But if that’s too puny for your tastes, or would like something to run your laptop on as well, try the Voltaic line of products like the Voltaic Solar Charger backpack.
Boost your Connectivity
So you’re stuck in the woods and in your car, and suddenly see the ghost of that Verizon guy in the thicket mocking you ( “Can you hear me now? Good!”). You check your phone, zero bars. But don’t despair you’ve prepared yourself for this eventuality.
You yank out your Wi-Ex zBoost car cell phone booster and whammo, you’re Tweeting your l33tness to all your buddies who didn’t have the guts to commute.
If you have tethering on your phone, you’re ready to rock and roll with your laptop too! But in case you don’t, you can get a Wifi signal booster as well…
Assuming your adapter has a SMA connection (not many do, so get one now if you’re accident prone) you can get a D-Link ANT24 which helps increase your adapter’s ability to connect to weak signals.
Ever tried using your laptop while driving? That pesky steering wheel always gets in the way doesn’t it? Now that you’re in a ditch, you can use both hands to type, but that steering wheel is still in the way. Enter the Bracketron Universal Vehicle Laptop Mount. By putting the laptop on a tray, you’re free to use both hands for … work.
Soon you’re going to get hungry, so rather than cannibalize your left foot or go foraging for berries where equally hungry mammals live, you can bulk up with supplements instead.

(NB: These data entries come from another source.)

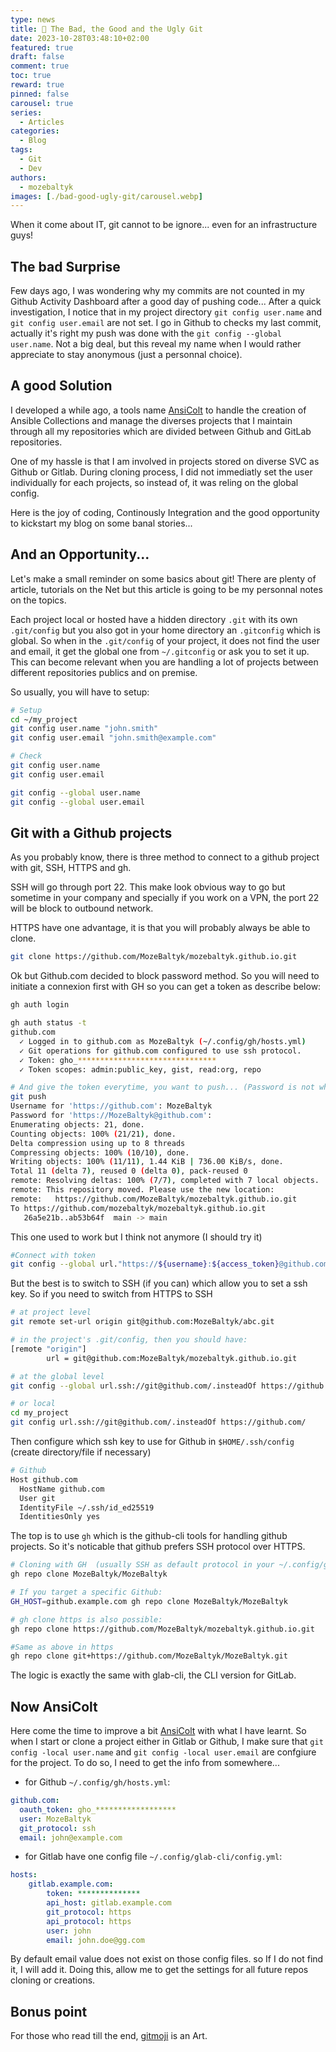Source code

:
 ```yaml
---
type: news 
title: 👺 The Bad, the Good and the Ugly Git
date: 2023-10-28T03:48:10+02:00
featured: true
draft: false
comment: true
toc: true
reward: true
pinned: false
carousel: true
series:
  - Articles
categories:
  - Blog
tags:
  - Git
  - Dev
authors:
  - mozebaltyk
images: [./bad-good-ugly-git/carousel.webp]
---
```


When it come about IT, git cannot to be ignore... even for an infrastructure guys!

<!--more-->

## The bad Surprise

Few days ago, I was wondering why my commits are not counted in my Github Activity Dashboard after a good day of pushing code...
After a quick investigation, I notice that in my project directory `git config user.name` and `git config user.email` are not set.
I go in Github to checks my last commit, actually it's right my push was done with the `git config --global user.name`.
Not a big deal, but this reveal my name when I would rather appreciate to stay anonymous (just a personnal choice).


## A good Solution

I developed a while ago, a tools name [AnsiColt](https://github.com/MozeBaltyk/AnsiColt) to handle the creation of Ansible Collections and manage the diverses projects that I maintain through all my repositories which are divided between Github and GitLab repositories.

One of my hassle is that I am involved in projects stored on diverse SVC as Github or Gitlab. During cloning process, I did not immediatly set the user individually for each projects, so instead of, it was reling on the global config.

Here is the joy of coding, Continously Integration and the good opportunity to kickstart my blog on some banal stories...


## And an Opportunity...

Let's make a small reminder on some basics about git! There are plenty of article, tutorials on the Net but this article is going to be my personnal notes on the topics. 

Each project local or hosted have a hidden directory `.git` with its own `.git/config` but you also got in your home directory an `.gitconfig` which is global. 
So when in the `.git/config` of your project, it does not find the user and email, it get the global one from `~/.gitconfig` or ask you to set it up. This can become relevant when you are handling a lot of projects between different repositories publics and on premise. 

So usually, you will have to setup: 

```bash
# Setup
cd ~/my_project
git config user.name "john.smith"
git config user.email "john.smith@example.com"

# Check
git config user.name
git config user.email

git config --global user.name
git config --global user.email
```

## Git with a Github projects

As you probably know, there is three method to connect to a github project with git, SSH, HTTPS and gh. 

SSH will go through port 22. This make look obvious way to go but sometime in your company and specially if you work on a VPN, the port 22 will be block to outbound network.

HTTPS have one advantage, it is that you will probably always be able to clone. 

```bash 
git clone https://github.com/MozeBaltyk/mozebaltyk.github.io.git
```

Ok but Github.com decided to block password method. So you will need to initiate a connexion first with GH so you can get a token as describe below:

```bash
gh auth login 

gh auth status -t 
github.com
  ✓ Logged in to github.com as MozeBaltyk (~/.config/gh/hosts.yml)
  ✓ Git operations for github.com configured to use ssh protocol.
  ✓ Token: gho_*******************************
  ✓ Token scopes: admin:public_key, gist, read:org, repo

# And give the token everytime, you want to push... (Password is not what you think, it's expecting the Token)
git push                                                                                                                                           
Username for 'https://github.com': MozeBaltyk
Password for 'https://MozeBaltyk@github.com':
Enumerating objects: 21, done.
Counting objects: 100% (21/21), done.
Delta compression using up to 8 threads
Compressing objects: 100% (10/10), done.
Writing objects: 100% (11/11), 1.44 KiB | 736.00 KiB/s, done.
Total 11 (delta 7), reused 0 (delta 0), pack-reused 0
remote: Resolving deltas: 100% (7/7), completed with 7 local objects.
remote: This repository moved. Please use the new location:
remote:   https://github.com/MozeBaltyk/mozebaltyk.github.io.git
To https://github.com/mozebaltyk/mozebaltyk.github.io.git
   26a5e21b..ab53b64f  main -> main
```

This one used to work but I think not anymore (I should try it)
```bash
#Connect with token 
git config --global url."https://${username}:${access_token}@github.com".insteadOf "https://github.com"
```

But the best is to switch to SSH (if you can) which allow you to set a ssh key. So if you need to switch from HTTPS to SSH

```bash
# at project level
git remote set-url origin git@github.com:MozeBaltyk/abc.git

# in the project's .git/config, then you should have:
[remote "origin"]
        url = git@github.com:MozeBaltyk/mozebaltyk.github.io.git

# at the global level
git config --global url.ssh://git@github.com/.insteadOf https://github.com/

# or local
cd my_project
git config url.ssh://git@github.com/.insteadOf https://github.com/
```

Then configure which ssh key to use for Github in `$HOME/.ssh/config` (create directory/file if necessary)
```bash
# Github
Host github.com
  HostName github.com
  User git
  IdentityFile ~/.ssh/id_ed25519
  IdentitiesOnly yes
```

The top is to use `gh` which is the github-cli tools for handling github projects. So it's noticable that github prefers SSH protocol over HTTPS.

```bash
# Cloning with GH  (usually SSH as default protocol in your ~/.config/gh/config.yml):
gh repo clone MozeBaltyk/MozeBaltyk

# If you target a specific Github:
GH_HOST=github.example.com gh repo clone MozeBaltyk/MozeBaltyk

# gh clone https is also possible:
gh repo clone https://github.com/MozeBaltyk/mozebaltyk.github.io.git

#Same as above in https
gh repo clone git+https://github.com/MozeBaltyk/MozeBaltyk.git
```

The logic is exactly the same with glab-cli, the CLI version for GitLab. 

## Now AnsiColt

Here come the time to improve a bit [AnsiColt](https://github.com/MozeBaltyk/AnsiColt) with what I have learnt. So when I start or clone a project either in Gitlab or Github, I make sure that `git config -local user.name` and `git config -local user.email` are confgiure for the project. To do so, I need to get the info from somewhere... 

* for Github  `~/.config/gh/hosts.yml`:
```yaml
github.com:
  oauth_token: gho_******************
  user: MozeBaltyk
  git_protocol: ssh
  email: john@example.com
``` 

* for Gitlab have one config file `~/.config/glab-cli/config.yml`:
```yaml
hosts:
    gitlab.example.com:
        token: **************
        api_host: gitlab.example.com
        git_protocol: https
        api_protocol: https
        user: john
        email: john.doe@gg.com
``` 

By default email value does not exist on those config files. so If I do not find it, I will add it. Doing this, allow me to get the settings for all future repos cloning or creations.   


## Bonus point 

For those who read till the end, [gitmoji](https://gitmoji.dev/) is an Art.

Eventually gas and power is going to run out, and the sun will set – now how do you keep warm without the ambient heat from all your electronics? Sure Solar Blankets are economical, but where’s the fashion chic? Get yourself a Snuggie instead, or better yet, get the Street Fighter IV Snuggie and spend some quality time with Blanka and Balrog.
Congratulations! You have either polished off that budget justification spreadsheet and sent it off to your CFO, or you’ve been attacked by a pack of wild coyotes drawn to you by the hypersonic sounds of the wifi antenna on your car roof.
Either way, you can laugh at all your detractors and critics because you finally put your geek car survival pack to good use … for a few hours anyway.